Charlie Hebdo: too French to be Swiss


By Isabelle Eichenberger


Satire is often cultural (Caricature de Jules Stauber, Editions Nebelspalter) (Nebelspalter-Verlag)

Satire is often cultural (Caricature de Jules Stauber, Editions Nebelspalter)

(Nebelspalter-Verlag)

In Switzerland and abroad, the shocking massacre at Charlie Hebdo in January has encouraged a renewed interest in the satirical press. While laughter and humour may traverse cultural boundaries, caricature is based on codes that are not universal.

In the wave of emotion and support for freedom of the press that followed the horrific attacks in Paris, Vigousse, the Lausanne-based satirical magazine booked some 400 new subscribers.

“From the moment our comrades at Charlie Hebdo were assassinated, Vigousse received numerous testimonies and encouragement to continue its relentless pursuit of satire in all its forms,” stated the magazine, thanking its well-wishers for their support.

“Two crazy, armed men committed this horrific act and hundreds of thousands of people protested.

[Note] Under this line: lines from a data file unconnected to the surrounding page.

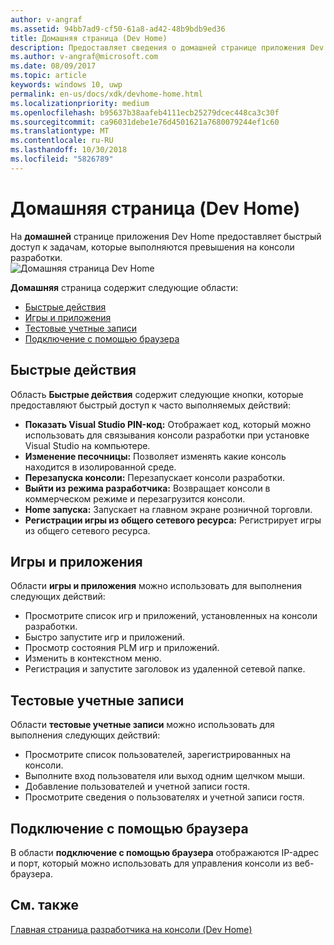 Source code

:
 ```yaml
---
author: v-angraf
ms.assetid: 94bb7ad9-cf50-61a8-ad42-48b9bdb9ed36
title: Домашняя страница (Dev Home)
description: Предоставляет сведения о домашней странице приложения Dev Home для Xbox One.
ms.author: v-angraf@microsoft.com
ms.date: 08/09/2017
ms.topic: article
keywords: windows 10, uwp
permalink: en-us/docs/xdk/devhome-home.html
ms.localizationpriority: medium
ms.openlocfilehash: b95637b38aafeb4111ecb25279dcec448ca3c30f
ms.sourcegitcommit: ca96031debe1e76d4501621a7680079244ef1c60
ms.translationtype: MT
ms.contentlocale: ru-RU
ms.lasthandoff: 10/30/2018
ms.locfileid: "5826789"
---
```

# <a name="home-page-dev-home"></a>Домашняя страница (Dev Home)
   
  
На **домашней** странице приложения Dev Home предоставляет быстрый доступ к задачам, которые выполняются превышения на консоли разработки.   
 ![Домашняя страница Dev Home](images/devhome_home.png)   
  
**Домашняя** страница содержит следующие области:   
 
   *  [Быстрые действия](#ID4EEB)  
   *  [Игры и приложения](#ID4EPC)  
   *  [Тестовые учетные записи](#ID4EQD)  
   *  [Подключение с помощью браузера](#ID4EFE)  

 
<a id="ID4EEB"></a>

   

## <a name="quick-actions"></a>Быстрые действия  
   
  
Область **Быстрые действия** содержит следующие кнопки, которые предоставляют быстрый доступ к часто выполняемых действий:   
 
   *  **Показать Visual Studio PIN-код:** Отображает код, который можно использовать для связывания консоли разработки при установке Visual Studio на компьютере.   
   *  **Изменение песочницы:** Позволяет изменять какие консоль находится в изолированной среде.   
   *  **Перезапуска консоли:** Перезапускает консоли разработки.   
   *  **Выйти из режима разработчика:** Возвращает консоли в коммерческом режиме и перезагрузится консоли.   
   *  **Home запуска:** Запускает на главном экране розничной торговли.   
   *  **Регистрации игры из общего сетевого ресурса:** Регистрирует игры из общего сетевого ресурса.   

  
<a id="ID4EPC"></a>

   

## <a name="games--apps"></a>Игры и приложения   
   
  
Области **игры и приложения** можно использовать для выполнения следующих действий:   
 
   *  Просмотрите список игр и приложений, установленных на консоли разработки.  
   *  Быстро запустите игр и приложений.  
   *  Просмотр состояния PLM игр и приложений.  
   *  Изменить в контекстном меню.  
   *  Регистрация и запустите заголовок из удаленной сетевой папке.

  
<a id="ID4EQD"></a>

   

## <a name="test-accounts"></a>Тестовые учетные записи  
   
  
Области **тестовые учетные записи** можно использовать для выполнения следующих действий:   
 
   *  Просмотрите список пользователей, зарегистрированных на консоли.  
   *  Выполните вход пользователя или выход одним щелчком мыши.  
   *  Добавление пользователей и учетной записи гостя.  
   *  Просмотрите сведения о пользователях и учетной записи гостя.  

  
<a id="ID4EFE"></a>

   

## <a name="connect-with-your-browser"></a>Подключение с помощью браузера  
   
  
В области **подключение с помощью браузера** отображаются IP-адрес и порт, который можно использовать для управления консоли из веб-браузера.   
  
<a id="ID4EPE"></a>

   

## <a name="see-also"></a>См. также  
 [Главная страница разработчика на консоли (Dev Home)](dev-home.md)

It’s extraordinary; freedom of expression has never had so many defenders,” said Laurent Flutsch, deputy editor-in-chief of Vigousse.

For the moment, one is tempted to add…

Freedom vs self-censorship

Dominique von Burg, president of the Swiss Press Council, points out that freedom of expression has lost something of its oomph in recent years, and hopes this “tragic event will spur it on”.

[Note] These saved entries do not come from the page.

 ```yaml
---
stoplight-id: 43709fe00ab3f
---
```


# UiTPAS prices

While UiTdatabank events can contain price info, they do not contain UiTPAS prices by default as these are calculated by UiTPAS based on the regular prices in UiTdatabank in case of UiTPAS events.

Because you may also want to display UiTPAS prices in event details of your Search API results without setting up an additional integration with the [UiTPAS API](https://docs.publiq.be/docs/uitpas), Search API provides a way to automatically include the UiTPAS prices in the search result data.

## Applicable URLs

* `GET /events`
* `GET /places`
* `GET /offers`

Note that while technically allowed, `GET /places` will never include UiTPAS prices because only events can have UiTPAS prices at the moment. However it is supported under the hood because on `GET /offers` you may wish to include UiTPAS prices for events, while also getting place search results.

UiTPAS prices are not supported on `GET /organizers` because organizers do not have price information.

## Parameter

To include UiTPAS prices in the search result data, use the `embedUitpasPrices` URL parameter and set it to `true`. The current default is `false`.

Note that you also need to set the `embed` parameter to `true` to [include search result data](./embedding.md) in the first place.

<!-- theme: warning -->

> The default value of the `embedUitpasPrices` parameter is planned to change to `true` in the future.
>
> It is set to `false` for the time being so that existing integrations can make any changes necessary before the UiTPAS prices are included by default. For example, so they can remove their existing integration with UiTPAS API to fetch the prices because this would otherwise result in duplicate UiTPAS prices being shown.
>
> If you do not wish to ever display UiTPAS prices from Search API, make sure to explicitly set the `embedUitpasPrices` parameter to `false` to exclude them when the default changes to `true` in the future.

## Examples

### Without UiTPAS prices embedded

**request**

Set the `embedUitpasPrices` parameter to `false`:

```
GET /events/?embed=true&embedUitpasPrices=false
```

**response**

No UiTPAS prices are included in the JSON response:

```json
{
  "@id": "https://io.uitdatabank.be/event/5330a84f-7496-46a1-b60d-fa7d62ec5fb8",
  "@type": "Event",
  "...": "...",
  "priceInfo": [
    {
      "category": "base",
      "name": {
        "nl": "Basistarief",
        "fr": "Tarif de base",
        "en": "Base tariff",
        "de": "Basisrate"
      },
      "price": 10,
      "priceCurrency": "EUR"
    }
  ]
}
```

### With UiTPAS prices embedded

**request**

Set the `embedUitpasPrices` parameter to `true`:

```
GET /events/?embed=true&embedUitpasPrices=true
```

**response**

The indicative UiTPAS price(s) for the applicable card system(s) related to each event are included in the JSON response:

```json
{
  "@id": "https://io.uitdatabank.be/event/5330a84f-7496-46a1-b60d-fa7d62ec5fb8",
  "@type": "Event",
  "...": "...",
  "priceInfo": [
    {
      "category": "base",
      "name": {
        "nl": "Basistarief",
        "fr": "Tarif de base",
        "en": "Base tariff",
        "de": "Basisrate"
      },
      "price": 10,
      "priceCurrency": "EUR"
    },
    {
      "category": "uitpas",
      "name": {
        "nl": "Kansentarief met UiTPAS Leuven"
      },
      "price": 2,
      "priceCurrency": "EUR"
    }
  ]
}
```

“We are in a period when self-censorship is quite strong … especially in the United States, where political correctness and a type of psychosis reigns, further highlighting the courage of Charlie,” says von Burg. “To have the courage to systematically provoke in the name of free speech is really something.”

Philippe Kaenel, a professor of art history at the University of Lausanne, is more measured.

“Drawing is a handy propaganda tool because it’s a visual thought, discursive and conceptual, that can really hit hard,” he says. Still, “self-censorship is indispensable in a public body. We cannot just spontaneously say anything that we have in our hearts, otherwise it is non-reasoned debate. Applied in the media, caricature works … by rattling common references.”

In the publications that use caricature, the artist takes on the role of commentator and must submit drawings (in general they submit several) which will then be accepted or rejected by the editors. Vigousse sometimes refuses to publish certain cartoons, says Flutsch.

Online, cartoons are published in a “haphazard fashion”, and disconnected from the original context, says Kaenel. Charlie Hebdo is a Parisian weekly and is not intended to be read by everyone, he says. More precisely, Charlie Hebdo belongs to a French niche, “slightly anarchistic” press which previously in the 1900s had displayed an “extreme ferocity”, something that wouldn’t happen today, he says. In Switzerland, Vigousse (which often publishes cartoons by several of Charlie Hebdo’s satirists) was created by the French cartoonist Barrigue, and is a kind of off-shoot of French satire, with nuances.

Denounce not mock

Vigousse did not publish the Mohammed caricatures when they came out “because to us, they didn’t seem very funny and it would have been copying”, says Flutsch.

Satire in Switzerland

Freedom of expression is guaranteed by the constitution, and the Federal Court requires that satire be recognisable and not exceed “by an intolerable measure the limits of its own nature”. The Swiss Press Council’s guide to satire notes that ethics also applies to satire. In 2006, ruling on the caricatures of Mohammed first published by the Danish Jyllands-Posten, the council said that it should be possible to illustrate the “serious conflict” between free commentary and respect of religion “with carefully defined quotes in images”; it considered the publication of 12 caricatures without commentary problematic.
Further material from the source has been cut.